The paper captures the definition of online relationships in the Social Web and why they are inherently ambient and not intimate as opposed to those we maintain in the real world. In life, we embrace those relationships that are mutually beneficial and not necessarily one-sided.
In social networks, however, many factors are present that impact the social graph as well as the ebb and flow of information and ultimately dictate what becomes a top trending topic, who garners relative authority, and also what goes viral.
According to the report, “A link between any two people does not necessarily imply an interaction between them. As we showed in the case of Twitter, most of the links declared within Twitter were meaningless from an interaction point of view. Thus the need to find the hidden social network; the one that matters when trying to rely on word of mouth to spread an idea,
a belief, or a trend.”
The intentions of Social Networks and Micro Communities (such as Twitter) were genuine and innovative as they attempted to improve communication, sharing, and connectivity between friends, family, associates. The new social economy also aspired the building of bridges between the previously disconnected and interspersed relationships that join friends of a friend (FOAF).

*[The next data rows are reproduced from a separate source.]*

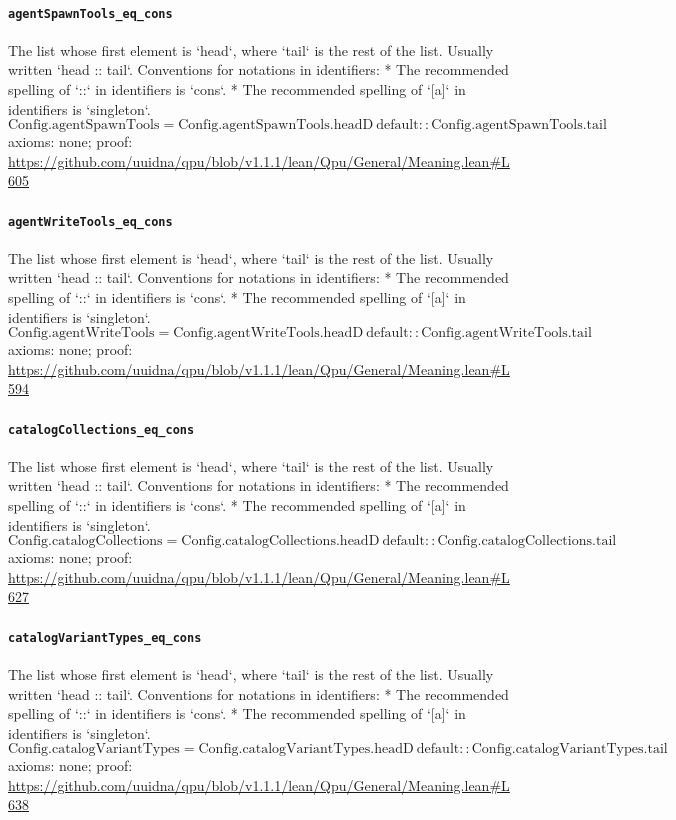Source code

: \documentclass[11pt]{article}
\begin{document}
\paragraph{\texttt{agentSpawnTools\_eq\_cons}}
The list whose first element is `head`, where `tail` is the rest of the list. Usually written `head :: tail`.   Conventions for notations in identifiers:   * The recommended spelling of `::` in identifiers is `cons`.   * The recommended spelling of `[a]` in identifiers is `singleton`.
\[ \mathrm{Config.agentSpawnTools} = \mathrm{Config.agentSpawnTools.headD}\ \mathrm{default} :: \mathrm{Config.agentSpawnTools.tail} \]
\noindent axioms: none; proof: \url{https://github.com/uuidna/qpu/blob/v1.1.1/lean/Qpu/General/Meaning.lean\#L605}

\paragraph{\texttt{agentWriteTools\_eq\_cons}}
The list whose first element is `head`, where `tail` is the rest of the list. Usually written `head :: tail`.   Conventions for notations in identifiers:   * The recommended spelling of `::` in identifiers is `cons`.   * The recommended spelling of `[a]` in identifiers is `singleton`.
\[ \mathrm{Config.agentWriteTools} = \mathrm{Config.agentWriteTools.headD}\ \mathrm{default} :: \mathrm{Config.agentWriteTools.tail} \]
\noindent axioms: none; proof: \url{https://github.com/uuidna/qpu/blob/v1.1.1/lean/Qpu/General/Meaning.lean\#L594}

\paragraph{\texttt{catalogCollections\_eq\_cons}}
The list whose first element is `head`, where `tail` is the rest of the list. Usually written `head :: tail`.   Conventions for notations in identifiers:   * The recommended spelling of `::` in identifiers is `cons`.   * The recommended spelling of `[a]` in identifiers is `singleton`.
\[ \mathrm{Config.catalogCollections} = \mathrm{Config.catalogCollections.headD}\ \mathrm{default} :: \mathrm{Config.catalogCollections.tail} \]
\noindent axioms: none; proof: \url{https://github.com/uuidna/qpu/blob/v1.1.1/lean/Qpu/General/Meaning.lean\#L627}

\paragraph{\texttt{catalogVariantTypes\_eq\_cons}}
The list whose first element is `head`, where `tail` is the rest of the list. Usually written `head :: tail`.   Conventions for notations in identifiers:   * The recommended spelling of `::` in identifiers is `cons`.   * The recommended spelling of `[a]` in identifiers is `singleton`.
\[ \mathrm{Config.catalogVariantTypes} = \mathrm{Config.catalogVariantTypes.headD}\ \mathrm{default} :: \mathrm{Config.catalogVariantTypes.tail} \]
\noindent axioms: none; proof: \url{https://github.com/uuidna/qpu/blob/v1.1.1/lean/Qpu/General/Meaning.lean\#L638}
\end{document}
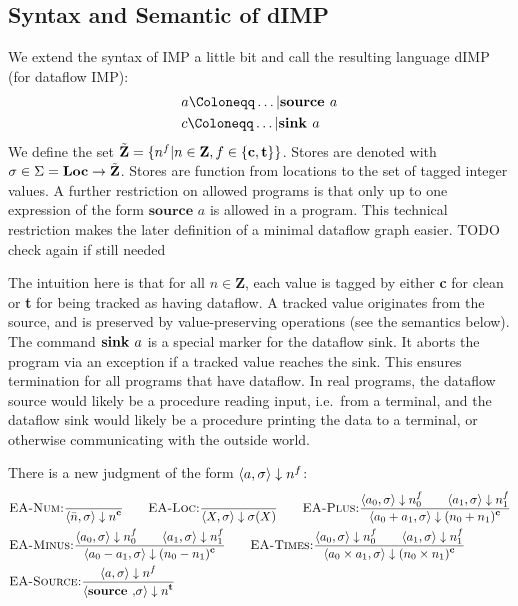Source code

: \subsection{Syntax and Semantic of dIMP}
We extend the syntax of IMP a little bit
and call the resulting language dIMP (for dataflow IMP):
\begin{align*}
    &a \Coloneqq \dots | \defaultsource\\
    &c \Coloneqq \dots | \defaultsink\\
\end{align*}
We define the set $\tilde{\textbf{Z}} =\{\flagged{} | n \in \textbf{Z}, f \in \{\textbf{c}, \textbf{t}\}\}$.
Stores are denoted with $\store \in \Sigma = \Loc \to \tilde{\textbf{Z}}$.
Stores are function from locations to the set of tagged integer
values.
A further restriction on allowed programs is that only up to one expression
of the form $\textbf{source } a$ is allowed in a program.
This technical restriction makes the later definition of a minimal dataflow graph
easier.
TODO check again if still needed

The intuition here is that for all $n \in \textbf{Z}$, 
each value is tagged by either \textbf{c} for clean or \textbf{t} for being tracked
as having dataflow.
A tracked value originates from the source, and is preserved by value-preserving
operations (see the semantics below).
The command $\defaultsink$ is a special marker for the dataflow sink.
It aborts the program via an exception if a tracked value reaches the sink.
This ensures termination for all programs that have dataflow.
In real programs, the dataflow source would likely be a procedure reading input,
i.e.\ from a terminal, and the dataflow sink would likely be a procedure 
printing the data to a terminal, or otherwise communicating with the outside world.


There is a new judgment of the form 
$\bigstep{a}{\sigma}{\flagged{}}$:
\begin{align*}
    &\bsrule{EA-Num}{}{\bigstep{\literalint}{\store}{\clean}} \qquad
    \bsrule{EA-Loc}{}{\bigstep{X}{\store}{\store(X)}}\qquad
    \bsrule{EA-Plus}
    {\bigstep{a_0}{\store}{\flagged[n_0]}
    \qquad \bigstep{a_1}{\store}{\flagged[n_1]}}
    {\bigstep{a_0+a_1}{\store}{\clean[(n_0+n_1)]}}\\
    &\bsrule{EA-Minus}
    {\bigstep{a_0}{\store}{\flagged[n_0]}
    \qquad \bigstep{a_1}{\store}{\flagged[n_1]}}
    {\bigstep{a_0-a_1}{\store}{\clean[(n_0-n_1)]}} \qquad
    \bsrule{EA-Times}
    {\bigstep{a_0}{\store}{\flagged[n_0]}
    \qquad \bigstep{a_1}{\store}{\flagged[n_1]}}
    {\bigstep{a_0 \times a_1}{\store}{\clean[(n_0 \times n_1)]}}\\
    &\bsrule{EA-Source}{\bigstep{a}{\store}{\flagged}}
    {\bigstep{\source}{\store}{\tracked{}}}
\end{align*}


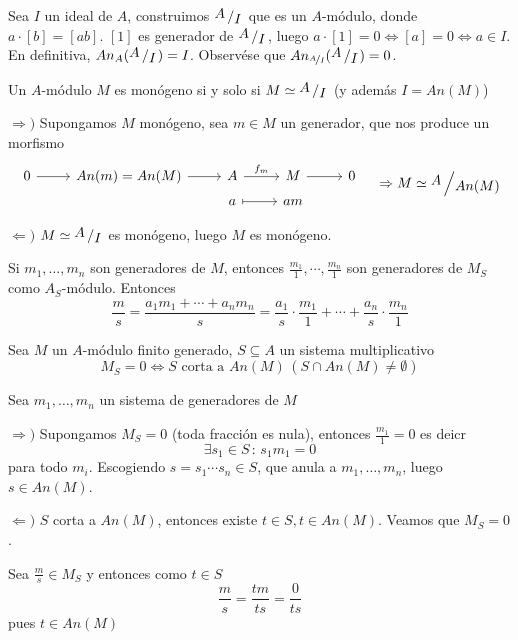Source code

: Sea $I$ un ideal de $A$, construimos $\modulo{A}{I}$ que es un $A$-m\'odulo, donde $a\cdot [b]=[ab]$. 
$[1]$ es generador de $\modulo{A}{I}$, luego $a\cdot [1]=0 \iff [a]=0 \iff a \in I$. 
En definitiva, $An_A(\modulo{A}{I}) = I$. Observ\'ese que $An_{\nicefrac{A}{I}}(\modulo{A}{I})=0$. 
\begin{prop}
    Un $A$-m\'odulo $M$ es mon\'ogeno si y solo si $M \simeq \modulo{A}{I}$ (y adem\'as $I=An(M)$)
\end{prop}
\begin{dem} 
    $\Rightarrow)$ Supongamos $M$ mon\'ogeno, sea $m \in M$ un generador, que nos produce un morfismo 
    $$\bt 0 \arrow{r} & An (m) = An(M) \arrow{r} &A \arrow{r}{f_m} & M \arrow{r} & 0  \\[-5mm] & & a \arrow[mapsto]{r}& am \et \quad  \Rightarrow M \simeq \modulo{A}{An(M)}$$

    $\Leftarrow)$ $M \simeq \modulo{A}{I}$ es mon\'ogeno, luego $M$ es mon\'ogeno.
\end{dem} 
\begin{obs}
    Si $m_1, \ldots, m_n$ son generadores de $M$, entonces $\frac{m_1}{1}, \cdots, \frac{m_n}{1}$ son generadores de $M_S$ como $A_S$-m\'odulo. Entonces
    $$\frac{m}{s} = \frac{a_1m_1+\cdots+a_nm_n }{s} = \frac{a_1}{s} \cdot \frac{m_1}{1} + \cdots +\frac{a_n}{s} \cdot \frac{m_n}{1}$$
\end{obs}
\begin{prop}
Sea $M$ un $A$-m\'odulo finito generado, $S\subseteq A$ un sistema multiplicativo
$$M_S = 0  \iff S \text{ corta a } An(M) \, (S\cap An(M) \neq \emptyset)$$
\end{prop}\begin{dem} Sea $m_1, \ldots, m_n$ un sistema de generadores de $M$
    
    $\Rightarrow)$ Supongamos $M_S = 0$ (toda fracci\'on es nula), entonces $\frac{m_1}{1} =0$ es deicr
    $$\exists s_1\in S\, : \, s_1 m_1 = 0$$
    para todo $m_i$. Escogiendo $s = s_1 \cdots s_n \in S$, que anula a $m_1, \ldots, m_n$, luego $s\in An(M)$. 

    $\Leftarrow)$ $S$ corta a $An(M)$, entonces existe $t\in S, t\in An(M)$. Veamos que $M_S=0$.

    Sea $\frac{m}{s} \in M_S$ y entonces como $t\in S$
    $$\frac{m}{s} = \frac{tm}{ts} = \frac{0}{ts}$$
    pues $t\in An(M)$
\end{dem}

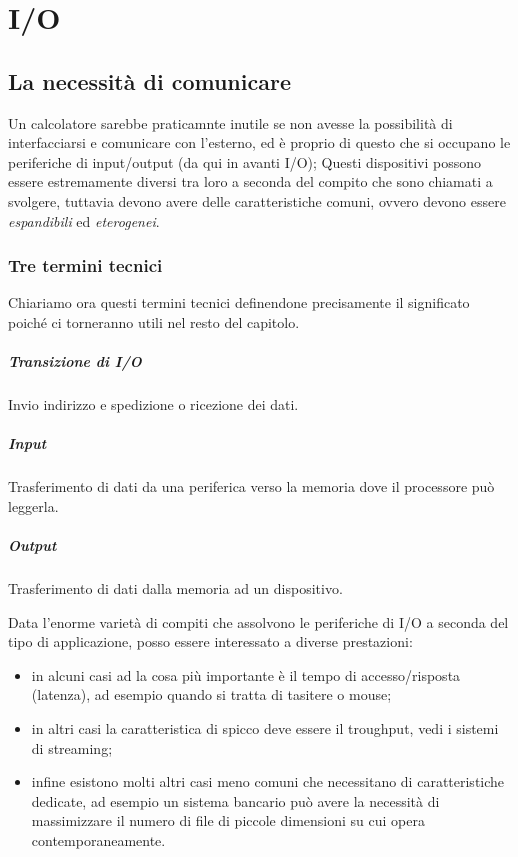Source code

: \documentclass[class=book, crop=false, oneside]{standalone}
\begin{document}
\chapter{I/O}

\section{La necessità di comunicare}
Un calcolatore sarebbe praticamnte inutile se non avesse la possibilità di interfacciarsi e comunicare con l'esterno, ed è proprio di questo che si occupano le periferiche di input/output (da qui in avanti I/O); Questi dispositivi possono essere estremamente diversi tra loro a seconda del compito che sono chiamati a svolgere, tuttavia devono avere delle caratteristiche comuni, ovvero devono essere \emph{espandibili} ed \emph{eterogenei}.



\subsection*{Tre termini tecnici}
Chiariamo ora questi termini tecnici definendone precisamente il significato poiché ci torneranno utili nel resto del capitolo.
\paragraph{Transizione di I/O} Invio indirizzo e spedizione o ricezione dei dati.
\paragraph{Input} Trasferimento di dati da una periferica verso la memoria dove il processore può leggerla.
\paragraph{Output} Trasferimento di dati dalla memoria ad un dispositivo.

Data l'enorme varietà di compiti che assolvono le periferiche di I/O a  seconda del tipo di applicazione, posso essere interessato a diverse prestazioni:
\begin{itemize}
	\item in alcuni casi ad la cosa più importante è il tempo di accesso/risposta (latenza), ad esempio quando si tratta di tasitere o mouse;
	\item in altri casi la caratteristica di spicco deve essere il troughput, vedi i sistemi di streaming;
	\item infine esistono molti altri casi meno comuni che necessitano di caratteristiche dedicate, ad esempio un sistema bancario può avere la necessità di massimizzare il numero di file di piccole dimensioni su cui opera contemporaneamente.
\end{itemize}
\end{document}
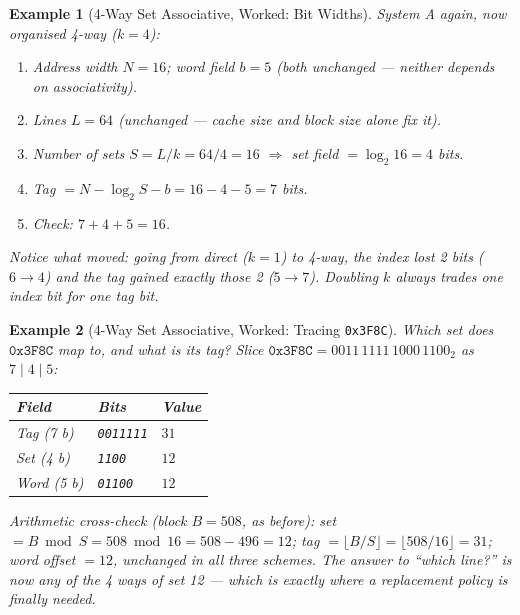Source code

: \documentclass[11pt]{article}
\newtheorem{example}{Example}[section]
\begin{document}
\begin{example}[4-Way Set Associative, Worked: Bit Widths]
\label{ex:set-assoc-widths}
System A again, now organised 4-way ($k = 4$):

\begin{enumerate}
  \item Address width $N = 16$; word field $b = 5$ (both unchanged --- neither depends on associativity).
  \item Lines $L = 64$ (unchanged --- cache size and block size alone fix it).
  \item Number of sets $S = L/k = 64/4 = 16$ $\Rightarrow$ set field $= \log_2 16 = 4$ bits.
  \item Tag $= N - \log_2 S - b = 16 - 4 - 5 = 7$ bits.
  \item Check: $7 + 4 + 5 = 16$.
\end{enumerate}

Notice what moved: going from direct ($k{=}1$) to 4-way, the index lost 2 bits ($6 \to 4$) and the tag gained exactly those 2 ($5 \to 7$). Doubling $k$ always trades one index bit for one tag bit.
\end{example}

\begin{example}[4-Way Set Associative, Worked: Tracing \texttt{0x3F8C}]
\label{ex:set-assoc-trace}
Which \emph{set} does $\texttt{0x3F8C}$ map to, and what is its tag? Slice $\texttt{0x3F8C} = 0011\,1111\,1000\,1100_2$ as $7 \mid 4 \mid 5$:

\begin{center}
\begin{tabular}{@{}lll@{}}
  \toprule
  \textbf{Field} & \textbf{Bits} & \textbf{Value} \\
  \midrule
  Tag (7 b)  & \texttt{0011111} & $31$ \\
  Set (4 b)  & \texttt{1100}    & $12$ \\
  Word (5 b) & \texttt{01100}   & $12$ \\
  \bottomrule
\end{tabular}
\end{center}

Arithmetic cross-check (block $B = 508$, as before): set $= B \bmod S = 508 \bmod 16 = 508 - 496 = 12$; tag $= \lfloor B/S \rfloor = \lfloor 508/16 \rfloor = 31$; word offset $= 12$, unchanged in all three schemes. The answer to ``which line?'' is now \emph{any of the 4 ways of set 12} --- which is exactly where a replacement policy is finally needed.
\end{example}
\end{document}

What has evolved however, is so much more than the connection of friends and friends of friends. Social Networks have created a parallel friend/follower archetype that injects a homologous top-down network where individuals not only connect with those they know, but also with those who are interested in following their online activity, and not necessarily with the expectation of reciprocation. This injects a new dynamic into online social relationships, one that facilitates and fosters a less personal, but still meaningful engagement, creating an ambient, persona-audience interconnection.
In an attempt to measure influence while revealing relationships on Twitter, Benedikt Koehler developed Twitter Friends. Koehler’s application is by far the most compelling and valuable analysis tool for measuring the @-crowd or “the relevant net,” those people that any given user converses with most often.
He observes, “The number of people you follow on Twitter is not the whole truth. It’s more interesting [to see] who you are talking to whether you are following them or not. It [is] not a connection-based network but a performance-based network.”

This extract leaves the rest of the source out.